_Problem requirements_
Your reply should hold exactly the lines from the one that contains "In conclusion, CryoVesNet" through the end of the data. Repeat them word for word.

Material for this task section start

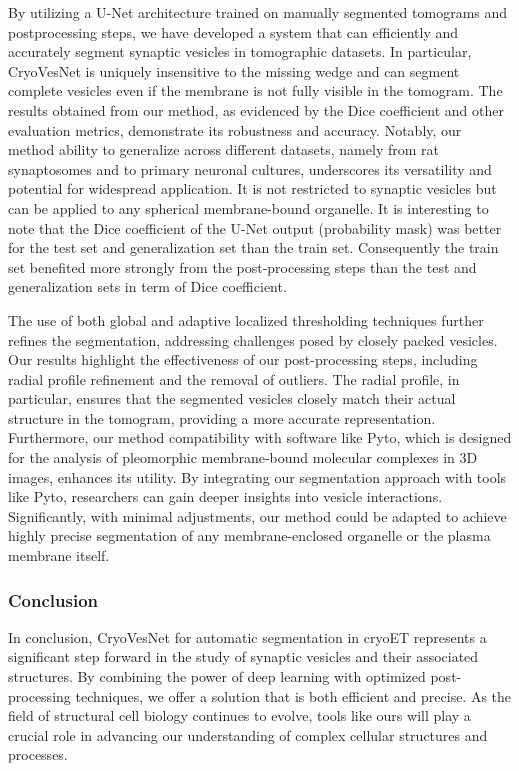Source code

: By utilizing a U-Net architecture trained on manually segmented tomograms and postprocessing steps, we have developed a system that can efficiently and accurately segment synaptic vesicles in tomographic datasets.
In particular, CryoVesNet is uniquely insensitive to the missing wedge and can segment complete vesicles even if the membrane is not fully visible in the tomogram.
The results obtained from our method, as evidenced by the Dice coefficient and other evaluation metrics, demonstrate its robustness and accuracy.
Notably, our method ability to generalize across different datasets, namely from rat synaptosomes and to primary neuronal cultures, underscores its versatility and potential for widespread application.
It is not restricted to synaptic vesicles but can be applied to any spherical membrane-bound organelle.
It is interesting to note that the Dice coefficient of the U-Net output (probability mask) was better for the test set and generalization set than the train set.
Consequently the train set benefited more strongly from the post-processing steps than the test and generalization sets in term of Dice coefficient.

The use of both global and adaptive localized thresholding techniques further refines the segmentation, addressing challenges posed by closely packed vesicles.
Our results highlight the effectiveness of our post-processing steps, including radial profile refinement and the removal of outliers.
The radial profile, in particular, ensures that the segmented vesicles closely match their actual structure in the tomogram, providing a more accurate representation.
Furthermore, our method compatibility with software like Pyto, which is designed for the analysis of pleomorphic membrane-bound molecular complexes in 3D images, enhances its utility.
By integrating our segmentation approach with tools like Pyto, researchers can gain deeper insights into vesicle interactions.
Significantly, with minimal adjustments, our method could be adapted to achieve highly precise segmentation of any membrane-enclosed organelle or the plasma membrane itself.

\hypertarget{conclusion}{%
\subsubsection{Conclusion}\label{conclusion}}

In conclusion, CryoVesNet for automatic segmentation in cryoET represents a significant step forward in the study of synaptic vesicles and their associated structures.
By combining the power of deep learning with optimized post-processing techniques, we offer a solution that is both efficient and precise.
As the field of structural cell biology continues to evolve, tools like ours will play a crucial role in advancing our understanding of complex cellular structures and processes.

Material for this task section end

_Answer box_
In conclusion, CryoVesNet for automatic segmentation in cryoET represents a significant step forward in the study of synaptic vesicles and their associated structures.
By combining the power of deep learning with optimized post-processing techniques, we offer a solution that is both efficient and precise.
As the field of structural cell biology continues to evolve, tools like ours will play a crucial role in advancing our understanding of complex cellular structures and processes.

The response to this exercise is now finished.